426 • Texts and contexts. The interpretation of a text varies according to its context (the situational and the cultural contexts). Consequently, the authentic text and the task must be set in a specific social context. • Knowledge and language. The development of specialised language enhances the understanding of vocational knowledge or contents. • Tasks or activities. They should engage learners in using language to perform activities that reflect vocational knowledge and practice (either to negotiate meaning or to exchange information or both). • Representations of participants and social practices.
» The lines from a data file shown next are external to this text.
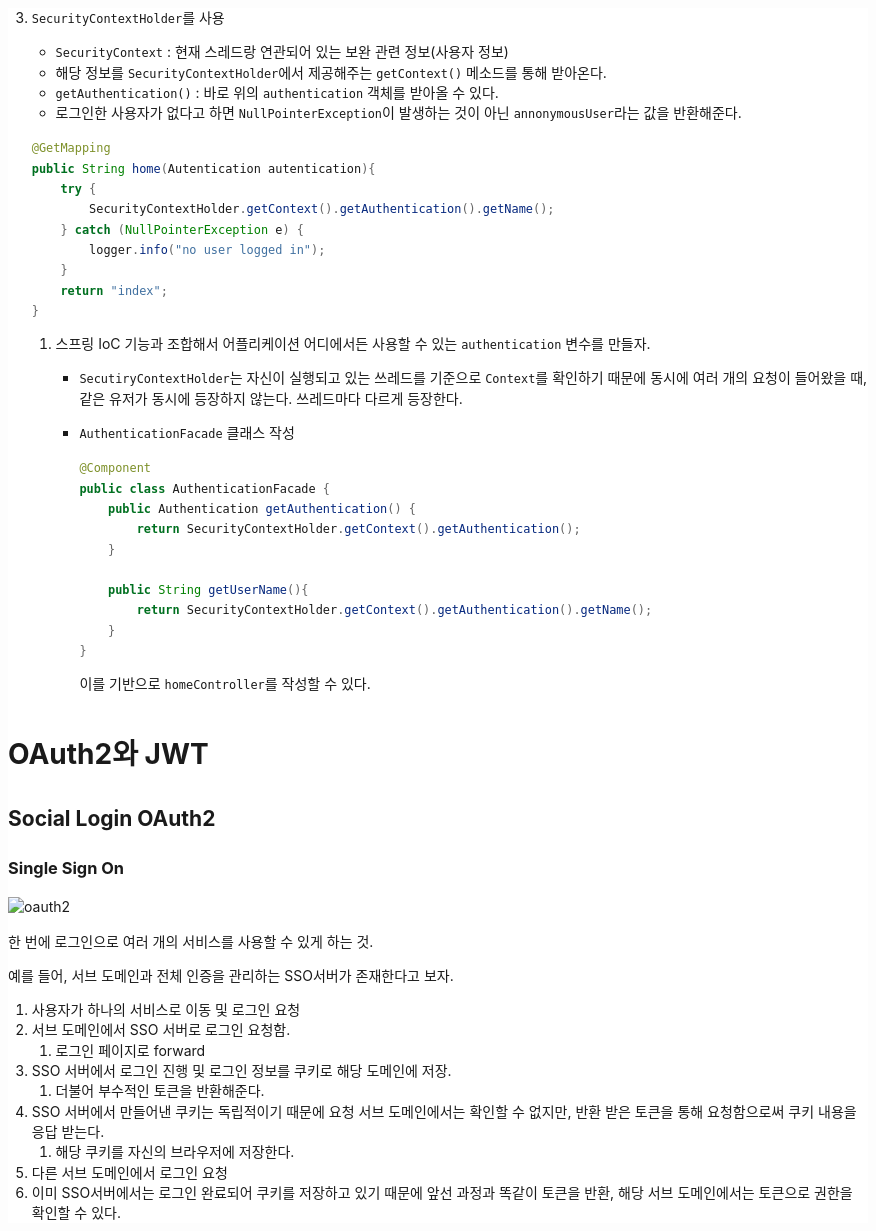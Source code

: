 3. `SecurityContextHolder`를 사용
    - `SecurityContext` : 현재 스레드랑 연관되어 있는 보완 관련 정보(사용자 정보)
    - 해당 정보를 `SecurityContextHolder`에서 제공해주는 `getContext()` 메소드를 통해 받아온다.
    - `getAuthentication()` : 바로 위의 `authentication` 객체를 받아올 수 있다.
    - 로그인한 사용자가 없다고 하면 `NullPointerException`이 발생하는 것이 아닌 `annonymousUser`라는 값을 반환해준다.
    
    ```java
    @GetMapping
    public String home(Autentication autentication){
        try {
            SecurityContextHolder.getContext().getAuthentication().getName();
        } catch (NullPointerException e) {
            logger.info("no user logged in");
        }
        return "index";
    }
    ```
    
    1. 스프링 IoC 기능과 조합해서 어플리케이션 어디에서든 사용할 수 있는 `authentication` 변수를 만들자.
        - `SecutiryContextHolder`는 자신이 실행되고 있는 쓰레드를 기준으로 `Context`를 확인하기 때문에 동시에 여러 개의 요청이 들어왔을 때, 같은 유저가 동시에 등장하지 않는다. 쓰레드마다 다르게 등장한다.
        - `AuthenticationFacade` 클래스 작성
            
            ```java
            @Component
            public class AuthenticationFacade {
                public Authentication getAuthentication() {
                    return SecurityContextHolder.getContext().getAuthentication();
                }
            
                public String getUserName(){
                    return SecurityContextHolder.getContext().getAuthentication().getName();
                }
            }
            ```
            
            이를 기반으로 `homeController`를 작성할 수 있다.
            
# OAuth2와 JWT

## Social Login OAuth2

### Single Sign On

![oauth2](https://user-images.githubusercontent.com/59648372/161184120-9d326016-0fa4-45a8-9ef3-61666e24b772.png)


한 번에 로그인으로 여러 개의 서비스를 사용할 수 있게 하는 것.

예를 들어, 서브 도메인과 전체 인증을 관리하는 SSO서버가 존재한다고 보자.

1. 사용자가 하나의 서비스로 이동 및 로그인 요청
2. 서브 도메인에서 SSO 서버로 로그인 요청함. 
    1. 로그인 페이지로 forward
3. SSO 서버에서 로그인 진행 및 로그인 정보를 쿠키로 해당 도메인에 저장.
    1. 더불어 부수적인 토큰을 반환해준다.
4. SSO 서버에서 만들어낸 쿠키는 독립적이기 때문에 요청 서브 도메인에서는 확인할 수 없지만, 반환 받은 토큰을 통해 요청함으로써 쿠키 내용을 응답 받는다.
    1. 해당 쿠키를 자신의 브라우저에 저장한다.
5. 다른 서브 도메인에서 로그인 요청
6. 이미 SSO서버에서는 로그인 완료되어 쿠키를 저장하고 있기 때문에 앞선 과정과 똑같이 토큰을 반환, 해당 서브 도메인에서는 토큰으로 권한을 확인할 수 있다.
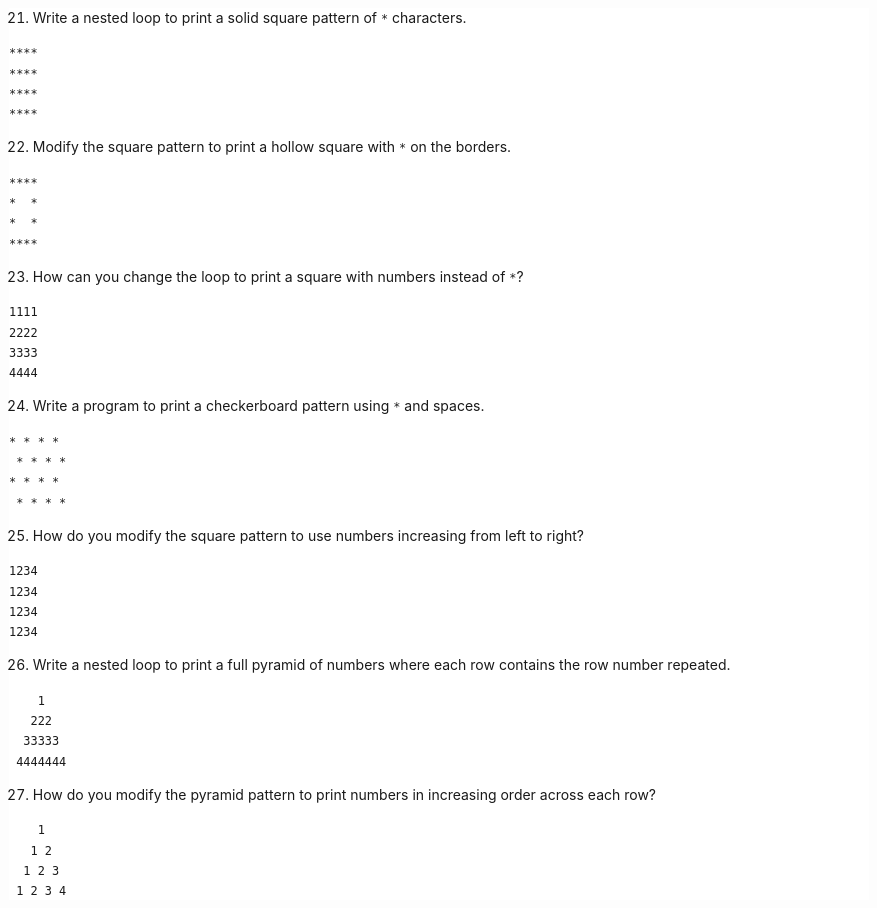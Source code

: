 21. Write a nested loop to print a solid square pattern of `*` characters.

   ```text
   ****
   ****
   ****
   ****
   ```

22. Modify the square pattern to print a hollow square with `*` on the borders.

   ```text
   ****
   *  *
   *  *
   ****
   ```

23. How can you change the loop to print a square with numbers instead of `*`?

   ```text
   1111
   2222
   3333
   4444
   ```

24. Write a program to print a checkerboard pattern using `*` and spaces.

   ```text
   * * * *
    * * * *
   * * * *
    * * * *
   ```

25. How do you modify the square pattern to use numbers increasing from left to right?

   ```text
   1234
   1234
   1234
   1234
   ```

26. Write a nested loop to print a full pyramid of numbers where each row contains the row number repeated.

   ```text
       1
      222
     33333
    4444444
   ```

27. How do you modify the pyramid pattern to print numbers in increasing order across each row?

   ```text
       1
      1 2
     1 2 3
    1 2 3 4
   ```
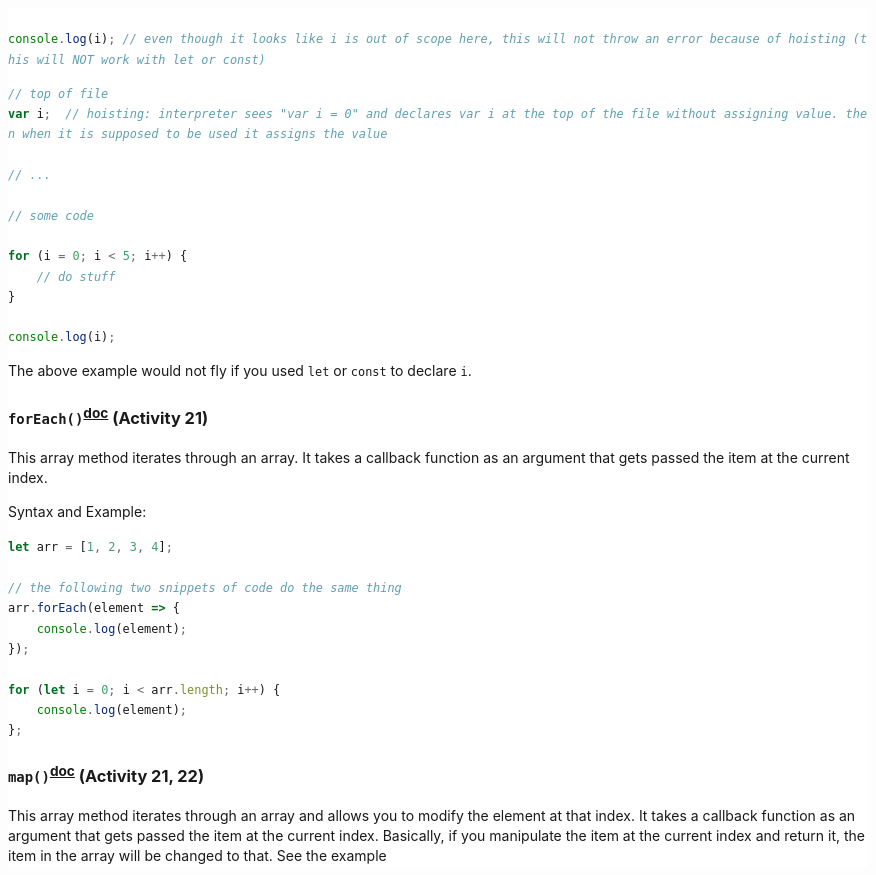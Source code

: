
 ```javascript

console.log(i); // even though it looks like i is out of scope here, this will not throw an error because of hoisting (this will NOT work with let or const)

```
```javascript
// top of file  
var i;  // hoisting: interpreter sees "var i = 0" and declares var i at the top of the file without assigning value. then when it is supposed to be used it assigns the value

// ...

// some code

for (i = 0; i < 5; i++) {
    // do stuff
}

console.log(i);

```
The above example would not fly if you used ```let``` or ```const``` to declare ```i```.

### ```forEach()```<sup>[doc](https://developer.mozilla.org/en-US/docs/Web/JavaScript/Reference/Global_Objects/Array/forEach)</sup> (Activity 21)

This array method iterates through an array. It takes a callback function as an argument that gets passed the item at the current index.

Syntax and Example:
```javascript
let arr = [1, 2, 3, 4];

// the following two snippets of code do the same thing
arr.forEach(element => {
    console.log(element);
});

for (let i = 0; i < arr.length; i++) {
    console.log(element);
};
```

### ```map()```<sup>[doc](https://developer.mozilla.org/en-US/docs/Web/JavaScript/Reference/Global_Objects/Array/map)</sup> (Activity 21, 22)

This array method iterates through an array and allows you to modify the element at that index. It takes a callback function as an argument that gets passed the item at the current index. Basically, if you manipulate the item at the current index and return it, the item in the array will be changed to that. See the example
They are key components in any communicative act; thus, it is important that learners are aware of them (e.g., a talk between a travel agent and some future clients). • Pedagogical prompts. They are scaffolds or guidance usually provided by the teacher (for instance in the form of questions, instructions, etc.) that aim at engaging learners in their learning process and guiding them to complete a task effectively. Example We include here some examples of tasks for VET suggested by Widodo (2016). To build vocational vocabulary. Vocabulary portfolio task: learners identify new specialised vocabulary, and they record it in a portfolio where they include information about it, such as, word formation, collocations, synonyms, etc. To build content knowledge. Extensive listening and listening journals: on a regular basis learners listen to authentic listening material in their vocational field (e.g., podcasts). Learners can also record themselves to create listening journals that summarise the material they have listened to. Practice Choose an authentic oral or written text to work with your future VET students. Does the text meet the criteria mentioned above by Coyle, Hood & Marsh (2010)? What aspects would you have to adapt? Why? Can you adapt the text? 5.4.3. Considerations about assessment in CLIL As we have mentioned, CLIL is an approach which can be developed in numerous contexts, thus, the way of assessing CLIL should be consistent and coherent with the focus adopted by the teacher. In this respect, teachers usually ask themselves: “Do we assess content, or language, or both? Which is more important? How do we do this?” (Coyle, Hood & Marsh, 2010, p. 114).